Work instruction:
Copy out all lines from the entries below in which "List" occurs.
↓↓↓
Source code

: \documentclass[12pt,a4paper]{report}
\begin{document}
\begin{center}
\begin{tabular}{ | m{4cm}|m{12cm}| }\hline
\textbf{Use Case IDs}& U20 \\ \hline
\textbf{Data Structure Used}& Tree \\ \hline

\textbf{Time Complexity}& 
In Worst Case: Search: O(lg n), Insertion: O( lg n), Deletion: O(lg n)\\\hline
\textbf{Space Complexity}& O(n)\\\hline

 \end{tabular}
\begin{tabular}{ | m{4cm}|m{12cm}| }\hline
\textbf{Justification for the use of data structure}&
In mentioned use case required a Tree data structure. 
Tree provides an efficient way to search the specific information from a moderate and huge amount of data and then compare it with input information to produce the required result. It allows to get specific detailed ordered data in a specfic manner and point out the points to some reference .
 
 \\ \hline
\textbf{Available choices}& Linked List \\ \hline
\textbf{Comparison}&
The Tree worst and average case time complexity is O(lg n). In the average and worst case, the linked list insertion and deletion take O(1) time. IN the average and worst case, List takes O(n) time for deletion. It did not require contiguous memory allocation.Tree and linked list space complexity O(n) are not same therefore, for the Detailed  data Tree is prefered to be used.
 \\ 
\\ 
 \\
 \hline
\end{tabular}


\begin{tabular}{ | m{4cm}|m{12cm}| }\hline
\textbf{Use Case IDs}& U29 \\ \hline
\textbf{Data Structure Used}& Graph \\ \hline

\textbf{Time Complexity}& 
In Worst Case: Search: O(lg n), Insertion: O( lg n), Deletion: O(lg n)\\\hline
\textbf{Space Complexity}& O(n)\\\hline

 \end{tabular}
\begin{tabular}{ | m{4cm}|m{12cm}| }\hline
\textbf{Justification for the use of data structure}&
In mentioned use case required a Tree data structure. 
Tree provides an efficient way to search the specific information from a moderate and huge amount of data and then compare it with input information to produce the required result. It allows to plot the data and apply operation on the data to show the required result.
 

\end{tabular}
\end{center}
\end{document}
↑↑↑
↓↓↓
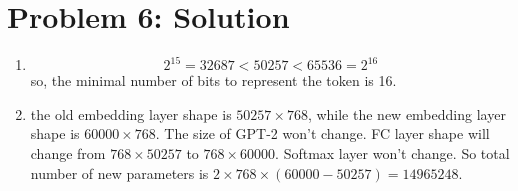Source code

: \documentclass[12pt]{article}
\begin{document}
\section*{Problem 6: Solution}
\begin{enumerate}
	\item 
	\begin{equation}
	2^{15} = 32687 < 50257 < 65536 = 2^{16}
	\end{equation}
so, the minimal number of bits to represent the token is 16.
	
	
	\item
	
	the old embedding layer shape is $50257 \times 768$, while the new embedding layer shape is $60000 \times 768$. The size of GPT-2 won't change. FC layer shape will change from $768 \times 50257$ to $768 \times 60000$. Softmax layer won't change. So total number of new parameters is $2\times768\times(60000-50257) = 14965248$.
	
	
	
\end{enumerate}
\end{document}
↑↑↑
Output of the task:
\textbf{Available choices}& Linked List \\ \hline
The Tree worst and average case time complexity is O(lg n). In the average and worst case, the linked list insertion and deletion take O(1) time. IN the average and worst case, List takes O(n) time for deletion. It did not require contiguous memory allocation.Tree and linked list space complexity O(n) are not same therefore, for the Detailed  data Tree is prefered to be used.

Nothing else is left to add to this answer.